Hybrid vehicles, electric vehicles and other similar motored vehicles capable of generating electric power while they are traveling have a secondary battery, an electric double layer capacitor or a similar power storage device mounted therein. For example, the hybrid vehicle has a motor generator converting the electric power that is stored in the power storage device into a driving power which is in turn transmitted to a wheel singly or together with a driving power that the engine generates.
A secondary battery stores electrical energy by utilizing a chemical reaction. Accordingly, its charging and discharging characteristics significantly vary with environmental factors, temperature conditions in particular. More specifically, at low temperatures, the chemical reaction has a significantly decreased level of reactivity and the secondary battery may not be able to discharge sufficient electric power. As such, in early winter morning or in cold climate areas, the secondary battery can only supply decreased electric power, and in a hybrid vehicle configured to have a motor generator crank the engine to start, for example its vehicular system including the engine cannot be started. Such temperature dependence is exhibited more significantly in particular by a lithium ion battery than a nickel metal hydride battery, as the former has a higher energy density than the latter.
Furthermore the electric double layer capacitor is also temperature-dependent and can only supply decreased electric power at low temperatures.
Accordingly, there has been proposed a controlling method for charging and discharging.
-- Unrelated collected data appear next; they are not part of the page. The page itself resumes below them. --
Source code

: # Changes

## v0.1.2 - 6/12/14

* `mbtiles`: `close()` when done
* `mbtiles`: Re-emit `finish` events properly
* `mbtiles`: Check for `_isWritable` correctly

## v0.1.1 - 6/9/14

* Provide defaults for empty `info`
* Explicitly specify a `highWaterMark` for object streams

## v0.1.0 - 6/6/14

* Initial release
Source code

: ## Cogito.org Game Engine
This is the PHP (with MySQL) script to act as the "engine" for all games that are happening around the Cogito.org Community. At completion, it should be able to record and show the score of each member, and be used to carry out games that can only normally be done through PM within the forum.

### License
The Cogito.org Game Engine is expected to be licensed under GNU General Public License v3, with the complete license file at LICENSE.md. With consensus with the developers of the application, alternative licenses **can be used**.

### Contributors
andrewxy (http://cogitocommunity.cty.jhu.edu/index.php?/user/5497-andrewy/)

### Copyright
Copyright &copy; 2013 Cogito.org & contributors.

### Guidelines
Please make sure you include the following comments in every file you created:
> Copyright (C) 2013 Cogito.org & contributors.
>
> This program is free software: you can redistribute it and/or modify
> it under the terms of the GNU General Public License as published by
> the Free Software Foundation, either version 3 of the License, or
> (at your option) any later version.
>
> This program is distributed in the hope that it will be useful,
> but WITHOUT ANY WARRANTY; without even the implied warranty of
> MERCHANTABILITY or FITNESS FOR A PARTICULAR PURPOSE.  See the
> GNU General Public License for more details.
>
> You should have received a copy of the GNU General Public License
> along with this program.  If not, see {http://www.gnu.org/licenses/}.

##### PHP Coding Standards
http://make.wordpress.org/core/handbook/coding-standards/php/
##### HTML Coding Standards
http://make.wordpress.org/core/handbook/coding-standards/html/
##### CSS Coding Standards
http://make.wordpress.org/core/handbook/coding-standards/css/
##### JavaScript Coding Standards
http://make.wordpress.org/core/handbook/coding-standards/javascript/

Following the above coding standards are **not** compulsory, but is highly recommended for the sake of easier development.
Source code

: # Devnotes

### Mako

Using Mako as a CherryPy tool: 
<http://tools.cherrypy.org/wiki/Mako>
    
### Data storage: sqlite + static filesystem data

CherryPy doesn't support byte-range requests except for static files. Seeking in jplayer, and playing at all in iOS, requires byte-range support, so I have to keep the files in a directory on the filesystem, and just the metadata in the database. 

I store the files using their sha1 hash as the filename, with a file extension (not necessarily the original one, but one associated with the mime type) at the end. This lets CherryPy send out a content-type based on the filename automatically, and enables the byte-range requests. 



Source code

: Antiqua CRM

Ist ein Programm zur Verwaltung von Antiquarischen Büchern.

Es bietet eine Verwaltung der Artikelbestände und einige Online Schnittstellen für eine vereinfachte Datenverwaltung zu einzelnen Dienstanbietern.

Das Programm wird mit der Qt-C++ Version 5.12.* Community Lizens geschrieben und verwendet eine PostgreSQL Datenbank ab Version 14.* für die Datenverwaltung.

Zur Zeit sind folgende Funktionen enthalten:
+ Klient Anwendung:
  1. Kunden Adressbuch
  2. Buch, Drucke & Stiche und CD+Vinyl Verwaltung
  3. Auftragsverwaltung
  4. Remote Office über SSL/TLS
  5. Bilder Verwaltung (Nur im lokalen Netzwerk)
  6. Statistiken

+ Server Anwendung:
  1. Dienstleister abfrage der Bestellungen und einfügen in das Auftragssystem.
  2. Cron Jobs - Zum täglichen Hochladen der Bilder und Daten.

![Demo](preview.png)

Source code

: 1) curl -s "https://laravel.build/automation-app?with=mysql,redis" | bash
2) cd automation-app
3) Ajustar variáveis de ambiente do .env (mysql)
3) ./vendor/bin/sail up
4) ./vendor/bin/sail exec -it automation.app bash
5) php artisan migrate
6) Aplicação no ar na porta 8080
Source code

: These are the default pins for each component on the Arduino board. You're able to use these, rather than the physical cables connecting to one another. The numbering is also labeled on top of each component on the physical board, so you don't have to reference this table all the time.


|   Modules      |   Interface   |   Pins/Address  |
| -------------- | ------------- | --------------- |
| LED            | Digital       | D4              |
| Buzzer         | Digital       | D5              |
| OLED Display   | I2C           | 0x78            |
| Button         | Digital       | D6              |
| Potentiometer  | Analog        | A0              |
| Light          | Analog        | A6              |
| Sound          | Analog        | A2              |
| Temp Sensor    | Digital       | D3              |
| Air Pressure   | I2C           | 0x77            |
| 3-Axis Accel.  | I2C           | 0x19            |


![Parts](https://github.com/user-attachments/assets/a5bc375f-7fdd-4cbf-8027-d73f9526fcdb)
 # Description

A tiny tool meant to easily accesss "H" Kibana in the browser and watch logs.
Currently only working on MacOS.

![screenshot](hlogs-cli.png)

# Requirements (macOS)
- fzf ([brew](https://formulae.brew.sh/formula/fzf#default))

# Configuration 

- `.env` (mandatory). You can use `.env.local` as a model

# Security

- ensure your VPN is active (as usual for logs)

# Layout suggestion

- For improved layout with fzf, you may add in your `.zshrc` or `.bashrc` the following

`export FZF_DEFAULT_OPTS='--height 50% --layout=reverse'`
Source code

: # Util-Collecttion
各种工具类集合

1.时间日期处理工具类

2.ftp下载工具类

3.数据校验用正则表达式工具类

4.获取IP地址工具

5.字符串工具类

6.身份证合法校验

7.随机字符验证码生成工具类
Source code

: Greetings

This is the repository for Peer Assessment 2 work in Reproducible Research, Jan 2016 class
More specifically, after an ignition-off command is received, a temperature condition that would be assumed when a subsequent ignition-on command is received is estimated, and a power storage device is charged to a higher SOC to ensure that a vehicular system can also start under the estimated temperature condition.
For example, Japanese Patent Laying-Open No. 11-355967 discloses a battery control apparatus improving an engine's startability at low temperatures. This battery control apparatus includes: temperature estimation means for estimating the temperature that a battery has when an engine next starts; SOC setting means setting the battery's SOC corresponding to the battery's estimated value in temperature for obtaining a predetermined output from the battery; SOC detection means for detecting the battery's SOC; and means for controlling charging and discharging the battery to allow the battery's detected SOC value to attain the set SOC value. The temperature estimation means estimates the temperature that the battery has when the engine next starts, as based on the value of an outside air temperature detected when the engine was previously started. The battery control apparatus can provide an output required to start the engine if the battery has a low temperature when the engine is next started.
However, while Japanese Patent Laying-Open No. 11-355967 discloses that a temperature that the battery has when the engine next starts is estimated from the value of an outside air temperature detected when the engine was previously started, the publication does not specifically disclose how the temperature that the battery has when the engine next starts is estimated from the value of the outside air temperature detected when the engine was previously started.
Thus if there is some correlation between the value of the outside air temperature detected when the engine was previously started and the temperature that the battery has when the engine next starts, it has been difficult for a skilled person to implement the battery control apparatus of Japanese Patent Laying-Open No. 11-355967.